Traitement et libération des détenus

Traitement humain et libération des détenus au Niger : 2007–2009

Dispositions du DIH

Règles fondamentales du droit international humanitaire (DIH) applicables dans cette situation :


Les personnes civiles et les personnes hors de combat doivent être traitées avec humanité.

Les personnes privées de liberté doivent se voir fournir de la nourriture, de l’eau et des vêtements en suffisance, ainsi qu’un logement et des soins médicaux convenables.

Dans les conflits armés internationaux, le CICR doit se voir accorder un accès régulier à toutes les personnes privées de liberté afin de vérifier leurs conditions de détention et de rétablir le contact entre ces personnes et leur famille.

Les personnes privées de liberté doivent être autorisées à entretenir une correspondance avec leur famille.

Les personnes privées de liberté doivent être autorisés, dans la mesure du possible, à recevoir des visites.

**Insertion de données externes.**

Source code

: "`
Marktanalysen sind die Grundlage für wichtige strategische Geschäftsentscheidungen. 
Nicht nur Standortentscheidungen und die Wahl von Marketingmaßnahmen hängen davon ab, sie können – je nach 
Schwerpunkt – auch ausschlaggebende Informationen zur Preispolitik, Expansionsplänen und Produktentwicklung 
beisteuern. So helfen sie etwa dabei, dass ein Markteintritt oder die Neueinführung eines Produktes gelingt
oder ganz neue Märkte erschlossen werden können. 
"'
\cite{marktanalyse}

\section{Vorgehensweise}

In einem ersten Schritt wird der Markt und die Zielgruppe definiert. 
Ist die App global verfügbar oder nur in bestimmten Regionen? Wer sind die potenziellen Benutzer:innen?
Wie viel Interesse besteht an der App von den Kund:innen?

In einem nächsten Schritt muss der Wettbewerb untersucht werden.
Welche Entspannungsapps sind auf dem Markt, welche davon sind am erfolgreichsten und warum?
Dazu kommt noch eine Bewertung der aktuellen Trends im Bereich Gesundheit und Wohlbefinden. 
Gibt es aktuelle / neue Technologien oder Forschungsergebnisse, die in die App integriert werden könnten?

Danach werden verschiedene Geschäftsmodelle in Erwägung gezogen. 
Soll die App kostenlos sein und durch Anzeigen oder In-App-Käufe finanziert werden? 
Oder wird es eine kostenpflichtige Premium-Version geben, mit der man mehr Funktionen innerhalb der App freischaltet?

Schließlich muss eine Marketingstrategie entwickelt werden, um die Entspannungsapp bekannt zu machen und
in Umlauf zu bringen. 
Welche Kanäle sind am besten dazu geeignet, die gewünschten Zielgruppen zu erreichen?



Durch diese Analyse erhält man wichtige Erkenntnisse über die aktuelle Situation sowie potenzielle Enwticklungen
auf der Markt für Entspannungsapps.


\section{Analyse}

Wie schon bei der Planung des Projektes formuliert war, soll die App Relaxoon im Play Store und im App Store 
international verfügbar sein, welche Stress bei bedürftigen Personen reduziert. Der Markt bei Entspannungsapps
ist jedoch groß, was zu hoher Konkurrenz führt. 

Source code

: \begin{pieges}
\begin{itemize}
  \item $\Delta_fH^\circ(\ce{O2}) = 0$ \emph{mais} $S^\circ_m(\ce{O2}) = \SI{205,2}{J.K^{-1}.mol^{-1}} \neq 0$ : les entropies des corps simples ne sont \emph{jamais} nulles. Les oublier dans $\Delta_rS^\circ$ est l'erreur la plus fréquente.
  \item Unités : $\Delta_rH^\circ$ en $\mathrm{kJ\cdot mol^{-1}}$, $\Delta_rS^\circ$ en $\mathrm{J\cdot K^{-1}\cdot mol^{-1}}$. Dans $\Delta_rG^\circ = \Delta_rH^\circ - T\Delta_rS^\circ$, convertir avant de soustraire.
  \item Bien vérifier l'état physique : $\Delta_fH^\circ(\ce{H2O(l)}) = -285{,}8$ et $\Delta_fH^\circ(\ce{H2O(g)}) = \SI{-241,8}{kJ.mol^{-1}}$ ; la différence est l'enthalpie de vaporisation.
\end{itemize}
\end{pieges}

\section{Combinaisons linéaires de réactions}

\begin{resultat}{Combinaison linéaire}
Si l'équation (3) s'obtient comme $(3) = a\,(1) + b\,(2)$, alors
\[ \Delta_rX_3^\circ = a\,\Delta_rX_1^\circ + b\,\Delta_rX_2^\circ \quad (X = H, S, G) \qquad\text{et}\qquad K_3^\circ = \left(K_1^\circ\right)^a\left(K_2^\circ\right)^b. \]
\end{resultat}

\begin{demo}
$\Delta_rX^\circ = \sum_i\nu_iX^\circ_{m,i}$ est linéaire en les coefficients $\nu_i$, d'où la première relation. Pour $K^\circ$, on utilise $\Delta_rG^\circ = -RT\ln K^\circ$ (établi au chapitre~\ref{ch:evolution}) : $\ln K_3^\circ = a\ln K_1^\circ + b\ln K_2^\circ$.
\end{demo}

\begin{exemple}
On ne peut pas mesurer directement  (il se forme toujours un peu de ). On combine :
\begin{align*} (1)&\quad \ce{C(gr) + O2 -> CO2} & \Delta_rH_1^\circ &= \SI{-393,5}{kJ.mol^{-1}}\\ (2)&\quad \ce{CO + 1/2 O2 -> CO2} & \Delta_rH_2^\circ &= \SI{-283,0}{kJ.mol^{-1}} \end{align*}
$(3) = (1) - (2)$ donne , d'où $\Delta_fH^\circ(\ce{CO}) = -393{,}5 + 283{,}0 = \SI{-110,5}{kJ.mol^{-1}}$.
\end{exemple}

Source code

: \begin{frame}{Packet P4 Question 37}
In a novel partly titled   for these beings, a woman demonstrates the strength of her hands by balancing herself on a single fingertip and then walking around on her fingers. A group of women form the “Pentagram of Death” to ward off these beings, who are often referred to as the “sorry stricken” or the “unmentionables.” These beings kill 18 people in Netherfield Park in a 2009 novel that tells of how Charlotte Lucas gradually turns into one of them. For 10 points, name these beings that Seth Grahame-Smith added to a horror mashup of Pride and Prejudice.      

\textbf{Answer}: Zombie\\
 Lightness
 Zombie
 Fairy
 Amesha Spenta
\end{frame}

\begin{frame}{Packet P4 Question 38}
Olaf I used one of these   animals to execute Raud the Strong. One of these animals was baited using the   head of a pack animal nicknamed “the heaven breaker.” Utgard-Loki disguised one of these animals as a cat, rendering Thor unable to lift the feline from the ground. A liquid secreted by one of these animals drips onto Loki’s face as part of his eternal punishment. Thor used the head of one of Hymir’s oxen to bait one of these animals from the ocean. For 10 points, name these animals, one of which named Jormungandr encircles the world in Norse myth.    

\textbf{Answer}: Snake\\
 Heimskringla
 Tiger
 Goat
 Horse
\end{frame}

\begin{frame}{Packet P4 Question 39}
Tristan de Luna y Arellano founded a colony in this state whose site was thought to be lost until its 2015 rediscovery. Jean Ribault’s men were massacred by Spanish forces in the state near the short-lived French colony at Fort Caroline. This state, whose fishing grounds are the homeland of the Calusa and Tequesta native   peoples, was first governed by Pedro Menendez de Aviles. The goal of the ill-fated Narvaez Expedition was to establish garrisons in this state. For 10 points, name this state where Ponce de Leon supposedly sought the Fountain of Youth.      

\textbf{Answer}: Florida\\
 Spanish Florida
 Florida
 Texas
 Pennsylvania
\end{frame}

Les personnes privées de leur liberté en relation avec un conflit armé non international doivent être libérées dès que les causes qui ont motivé leur privation de liberté cessent d’exister. La privation de liberté de ces personnes peut se poursuivre si des procédures pénales sont en cours à leur encontre ou si elles purgent une peine qui a été prononcée dans le respect de la loi.

Résumé du cas d’étude

Entre 2007 et 2009, les forces armées du Niger (FAN) ont conduit des opérations contre le Mouvement des Nigériens pour la Justice (MNJ), un groupe armé non étatique. Les membres des FAN, dont certains avaient été blessés en raison des combats, ont été capturés et retenus dans une base arrière du MNJ située dans le désert

Le MNJ a autorisé le CICR à visiter les soldats qui avaient été faits prisonniers et à leur fournir une aide médicale et humanitaire. À ce titre, certains prisonniers ont été libérés pour raison médicale. Par la suite, le MNJ a libéré tous les soldats détenus.

Respect du DIH : les points à retenir

  1. En juin 2007, le MNJ a permis aux délégués du CICR de visiter 72 membres des FAN capturés et de leur apporter l’assistance médicale dont ils avaient besoin.
  2. Par la suite, à la demande du MNJ et des FAN, le CICR a organisé l’évacuation vers un hôpital de 30 membres des FAN blessés, afin qu’ils soient soignés par l’équipe de chirurgiens du CICR avant d’être remis aux autorités nigériennes.
  3. Entre août et septembre 2007, le MNJ a libéré, visiblement de bonne foi, 20 membres des forces armées. 
  4. Au début de l’année 2008, le MNJ a autorisé le CICR à visiter 33 détenus et à s’entretenir avec eux en privé pour s’assurer qu’ils étaient bien traités. Le CICR a fourni une assistance médicale à ces prisonniers, ainsi que des vêtements et des produits d’hygiène. Il leur a également permis de contacter leurs familles. En coopération avec le CICR, le MNJ a libéré deux prisonniers dont l’état de santé nécessitait des soins d’urgence.
  5. Il semblerait que les membres du MNJ aient agi conformément au code de conduite du MNJ (qui a certains points communs avec le DIH), en vertu duquel les recrues du MNJ ont juré de ne pas porter préjudice aux civils.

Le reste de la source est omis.